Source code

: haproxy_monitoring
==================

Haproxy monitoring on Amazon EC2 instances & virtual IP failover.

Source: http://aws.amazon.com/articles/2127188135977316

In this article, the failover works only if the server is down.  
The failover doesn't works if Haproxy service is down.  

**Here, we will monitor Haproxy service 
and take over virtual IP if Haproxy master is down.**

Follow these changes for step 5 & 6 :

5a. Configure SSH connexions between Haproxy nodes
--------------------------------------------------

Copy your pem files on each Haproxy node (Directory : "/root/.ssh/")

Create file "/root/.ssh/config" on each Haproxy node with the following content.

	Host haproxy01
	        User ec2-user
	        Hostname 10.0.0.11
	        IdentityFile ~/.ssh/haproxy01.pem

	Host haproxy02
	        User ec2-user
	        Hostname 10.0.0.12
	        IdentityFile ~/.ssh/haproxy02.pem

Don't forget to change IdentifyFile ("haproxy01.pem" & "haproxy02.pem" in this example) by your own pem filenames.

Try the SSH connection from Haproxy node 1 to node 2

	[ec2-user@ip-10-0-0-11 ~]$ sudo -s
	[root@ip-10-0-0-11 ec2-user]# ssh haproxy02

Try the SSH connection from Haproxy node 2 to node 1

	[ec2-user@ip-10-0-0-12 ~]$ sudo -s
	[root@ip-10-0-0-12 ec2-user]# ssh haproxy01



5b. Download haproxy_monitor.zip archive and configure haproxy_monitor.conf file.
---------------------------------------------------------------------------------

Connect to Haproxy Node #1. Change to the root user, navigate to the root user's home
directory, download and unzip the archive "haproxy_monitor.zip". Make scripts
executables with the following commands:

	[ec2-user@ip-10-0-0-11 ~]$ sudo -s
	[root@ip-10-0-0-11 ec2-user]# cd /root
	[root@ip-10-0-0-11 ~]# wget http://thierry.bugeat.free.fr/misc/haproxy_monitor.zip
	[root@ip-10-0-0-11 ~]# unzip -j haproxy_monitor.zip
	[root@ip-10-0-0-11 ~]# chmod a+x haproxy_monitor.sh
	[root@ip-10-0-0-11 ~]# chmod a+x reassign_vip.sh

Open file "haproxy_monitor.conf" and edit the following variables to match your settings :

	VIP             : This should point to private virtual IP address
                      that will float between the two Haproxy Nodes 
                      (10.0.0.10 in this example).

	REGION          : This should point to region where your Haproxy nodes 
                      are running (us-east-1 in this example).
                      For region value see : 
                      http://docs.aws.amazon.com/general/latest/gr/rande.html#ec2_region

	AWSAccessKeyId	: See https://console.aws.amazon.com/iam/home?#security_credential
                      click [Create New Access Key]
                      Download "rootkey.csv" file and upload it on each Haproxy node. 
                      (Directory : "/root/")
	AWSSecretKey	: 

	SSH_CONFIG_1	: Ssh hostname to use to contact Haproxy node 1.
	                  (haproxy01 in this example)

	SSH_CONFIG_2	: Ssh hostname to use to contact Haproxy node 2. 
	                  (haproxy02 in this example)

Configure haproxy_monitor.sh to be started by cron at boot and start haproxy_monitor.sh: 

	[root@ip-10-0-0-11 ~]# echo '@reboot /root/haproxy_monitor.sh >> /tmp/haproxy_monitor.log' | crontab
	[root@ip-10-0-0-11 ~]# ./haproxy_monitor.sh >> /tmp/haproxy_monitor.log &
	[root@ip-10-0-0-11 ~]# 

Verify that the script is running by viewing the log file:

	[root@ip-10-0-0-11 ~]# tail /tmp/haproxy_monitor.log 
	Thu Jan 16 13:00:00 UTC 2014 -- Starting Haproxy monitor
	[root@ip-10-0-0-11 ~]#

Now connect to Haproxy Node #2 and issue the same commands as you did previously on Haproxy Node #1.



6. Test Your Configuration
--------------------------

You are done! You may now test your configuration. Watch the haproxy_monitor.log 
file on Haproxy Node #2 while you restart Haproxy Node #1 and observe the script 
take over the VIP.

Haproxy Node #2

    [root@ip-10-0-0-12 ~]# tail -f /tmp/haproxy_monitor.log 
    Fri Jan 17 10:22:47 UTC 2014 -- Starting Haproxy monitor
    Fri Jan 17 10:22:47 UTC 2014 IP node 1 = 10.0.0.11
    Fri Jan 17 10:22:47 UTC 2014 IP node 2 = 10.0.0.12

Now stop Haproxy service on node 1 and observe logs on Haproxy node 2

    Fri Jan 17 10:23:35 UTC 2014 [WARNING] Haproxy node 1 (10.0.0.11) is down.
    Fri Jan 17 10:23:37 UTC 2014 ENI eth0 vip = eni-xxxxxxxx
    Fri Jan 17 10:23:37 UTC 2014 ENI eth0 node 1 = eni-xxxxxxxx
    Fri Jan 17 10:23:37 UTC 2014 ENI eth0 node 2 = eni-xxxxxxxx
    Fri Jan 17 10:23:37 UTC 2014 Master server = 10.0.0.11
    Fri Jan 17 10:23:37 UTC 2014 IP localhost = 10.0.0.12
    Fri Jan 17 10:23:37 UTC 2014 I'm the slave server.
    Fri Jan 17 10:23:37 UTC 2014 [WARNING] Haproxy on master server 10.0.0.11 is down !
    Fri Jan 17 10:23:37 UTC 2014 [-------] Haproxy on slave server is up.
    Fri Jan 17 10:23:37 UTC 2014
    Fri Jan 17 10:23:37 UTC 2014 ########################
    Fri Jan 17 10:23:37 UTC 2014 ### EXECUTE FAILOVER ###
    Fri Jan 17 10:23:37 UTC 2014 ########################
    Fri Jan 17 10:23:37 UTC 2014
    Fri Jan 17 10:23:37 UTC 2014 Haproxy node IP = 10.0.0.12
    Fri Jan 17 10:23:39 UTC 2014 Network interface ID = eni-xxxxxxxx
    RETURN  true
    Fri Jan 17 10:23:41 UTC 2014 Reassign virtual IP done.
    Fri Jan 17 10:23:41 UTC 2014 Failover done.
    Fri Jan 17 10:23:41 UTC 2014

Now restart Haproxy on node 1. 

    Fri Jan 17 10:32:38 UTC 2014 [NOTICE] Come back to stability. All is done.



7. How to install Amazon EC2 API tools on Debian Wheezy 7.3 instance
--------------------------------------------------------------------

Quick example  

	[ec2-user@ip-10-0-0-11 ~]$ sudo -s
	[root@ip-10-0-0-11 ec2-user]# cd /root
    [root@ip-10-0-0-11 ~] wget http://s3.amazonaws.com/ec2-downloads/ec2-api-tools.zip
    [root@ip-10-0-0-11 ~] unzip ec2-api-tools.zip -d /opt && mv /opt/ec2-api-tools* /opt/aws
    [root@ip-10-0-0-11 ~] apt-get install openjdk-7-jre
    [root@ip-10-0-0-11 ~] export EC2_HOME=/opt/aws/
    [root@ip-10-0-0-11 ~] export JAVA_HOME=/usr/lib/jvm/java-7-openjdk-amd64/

■ Required work: From the entries above, print the lines beginning at the one with "and edit the" and stopping after the one with "(10.0.0.10 in this", exactly as written and with nothing else.

■ Task response:
Open file "haproxy_monitor.conf" and edit the following variables to match your settings :

	VIP             : This should point to private virtual IP address
                      that will float between the two Haproxy Nodes 
                      (10.0.0.10 in this example).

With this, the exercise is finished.